## Exercise requirements
Where the records below show a line containing "83 U.S. at 71", start copying; end with the line containing "of this amendment.''", and copy it too.

## Exercise data
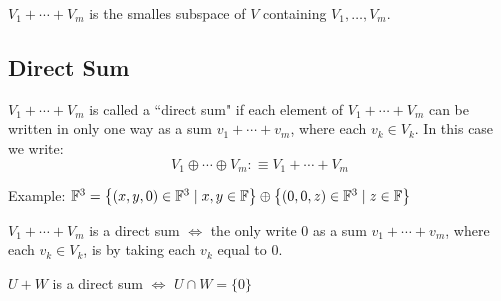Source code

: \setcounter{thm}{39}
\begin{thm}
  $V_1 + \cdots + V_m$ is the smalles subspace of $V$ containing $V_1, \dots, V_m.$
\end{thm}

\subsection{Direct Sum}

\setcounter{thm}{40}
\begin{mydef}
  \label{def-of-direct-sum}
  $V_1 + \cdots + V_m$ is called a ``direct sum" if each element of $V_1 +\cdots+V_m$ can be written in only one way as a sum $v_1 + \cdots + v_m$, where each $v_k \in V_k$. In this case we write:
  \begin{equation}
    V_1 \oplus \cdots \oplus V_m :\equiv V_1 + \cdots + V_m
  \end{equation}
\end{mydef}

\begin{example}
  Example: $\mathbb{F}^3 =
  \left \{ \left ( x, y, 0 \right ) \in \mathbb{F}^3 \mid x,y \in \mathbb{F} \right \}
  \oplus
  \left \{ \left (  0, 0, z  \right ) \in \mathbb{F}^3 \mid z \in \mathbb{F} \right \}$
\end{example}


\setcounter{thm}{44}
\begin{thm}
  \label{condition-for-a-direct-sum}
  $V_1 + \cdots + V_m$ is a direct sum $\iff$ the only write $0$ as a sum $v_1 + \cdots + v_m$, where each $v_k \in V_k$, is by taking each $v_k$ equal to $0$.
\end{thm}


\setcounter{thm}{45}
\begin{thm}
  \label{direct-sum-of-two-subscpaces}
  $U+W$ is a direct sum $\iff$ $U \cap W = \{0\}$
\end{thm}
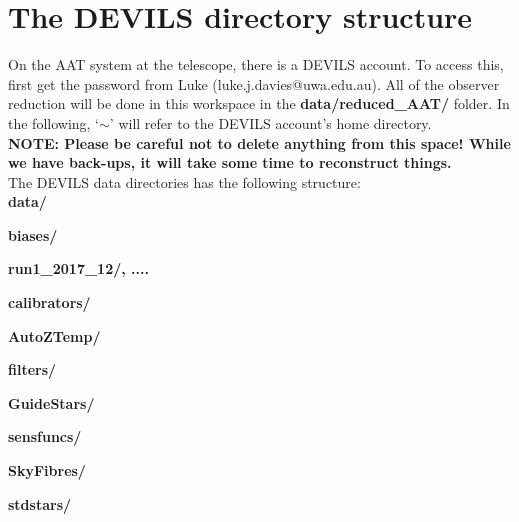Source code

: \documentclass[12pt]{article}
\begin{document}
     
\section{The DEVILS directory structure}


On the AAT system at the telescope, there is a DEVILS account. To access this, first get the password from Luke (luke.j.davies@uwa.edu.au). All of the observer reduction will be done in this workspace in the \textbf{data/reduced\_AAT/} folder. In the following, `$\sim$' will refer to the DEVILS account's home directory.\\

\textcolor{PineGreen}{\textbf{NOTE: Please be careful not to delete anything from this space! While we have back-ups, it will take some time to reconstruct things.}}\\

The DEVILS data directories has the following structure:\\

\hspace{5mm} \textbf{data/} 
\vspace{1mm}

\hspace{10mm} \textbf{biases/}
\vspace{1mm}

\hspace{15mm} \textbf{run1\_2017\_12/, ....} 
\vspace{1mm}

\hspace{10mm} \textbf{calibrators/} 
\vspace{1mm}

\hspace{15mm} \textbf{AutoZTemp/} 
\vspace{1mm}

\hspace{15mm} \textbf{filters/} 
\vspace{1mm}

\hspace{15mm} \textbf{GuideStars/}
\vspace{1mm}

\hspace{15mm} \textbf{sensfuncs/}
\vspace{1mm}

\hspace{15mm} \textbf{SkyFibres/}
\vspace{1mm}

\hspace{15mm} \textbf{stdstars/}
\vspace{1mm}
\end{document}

* * *

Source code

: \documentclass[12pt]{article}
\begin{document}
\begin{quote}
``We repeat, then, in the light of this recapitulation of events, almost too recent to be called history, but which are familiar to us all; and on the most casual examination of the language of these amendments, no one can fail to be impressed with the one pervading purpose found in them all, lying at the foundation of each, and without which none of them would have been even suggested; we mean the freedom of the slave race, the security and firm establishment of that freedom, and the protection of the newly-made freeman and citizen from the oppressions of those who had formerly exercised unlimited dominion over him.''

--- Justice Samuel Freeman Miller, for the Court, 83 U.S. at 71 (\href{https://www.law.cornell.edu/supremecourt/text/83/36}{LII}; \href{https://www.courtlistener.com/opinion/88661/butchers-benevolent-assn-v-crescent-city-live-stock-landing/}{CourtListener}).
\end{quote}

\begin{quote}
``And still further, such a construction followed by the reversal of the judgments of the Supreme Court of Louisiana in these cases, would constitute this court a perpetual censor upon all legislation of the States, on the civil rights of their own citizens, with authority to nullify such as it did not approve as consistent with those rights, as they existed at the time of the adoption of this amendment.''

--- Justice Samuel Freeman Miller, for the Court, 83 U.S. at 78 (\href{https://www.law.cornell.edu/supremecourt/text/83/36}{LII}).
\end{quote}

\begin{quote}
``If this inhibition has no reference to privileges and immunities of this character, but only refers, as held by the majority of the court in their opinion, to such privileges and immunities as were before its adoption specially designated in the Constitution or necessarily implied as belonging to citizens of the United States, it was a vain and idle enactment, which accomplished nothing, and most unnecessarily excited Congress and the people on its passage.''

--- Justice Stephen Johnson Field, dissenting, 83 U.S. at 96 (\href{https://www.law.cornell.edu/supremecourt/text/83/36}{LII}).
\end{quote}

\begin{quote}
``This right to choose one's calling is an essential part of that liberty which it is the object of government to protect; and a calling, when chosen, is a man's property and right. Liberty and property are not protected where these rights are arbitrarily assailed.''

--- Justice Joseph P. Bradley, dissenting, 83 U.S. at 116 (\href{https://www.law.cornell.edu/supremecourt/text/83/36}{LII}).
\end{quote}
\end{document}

## Exercise solution
--- Justice Samuel Freeman Miller, for the Court, 83 U.S. at 71 (\href{https://www.law.cornell.edu/supremecourt/text/83/36}{LII}; \href{https://www.courtlistener.com/opinion/88661/butchers-benevolent-assn-v-crescent-city-live-stock-landing/}{CourtListener}).
\end{quote}

\begin{quote}
``And still further, such a construction followed by the reversal of the judgments of the Supreme Court of Louisiana in these cases, would constitute this court a perpetual censor upon all legislation of the States, on the civil rights of their own citizens, with authority to nullify such as it did not approve as consistent with those rights, as they existed at the time of the adoption of this amendment.''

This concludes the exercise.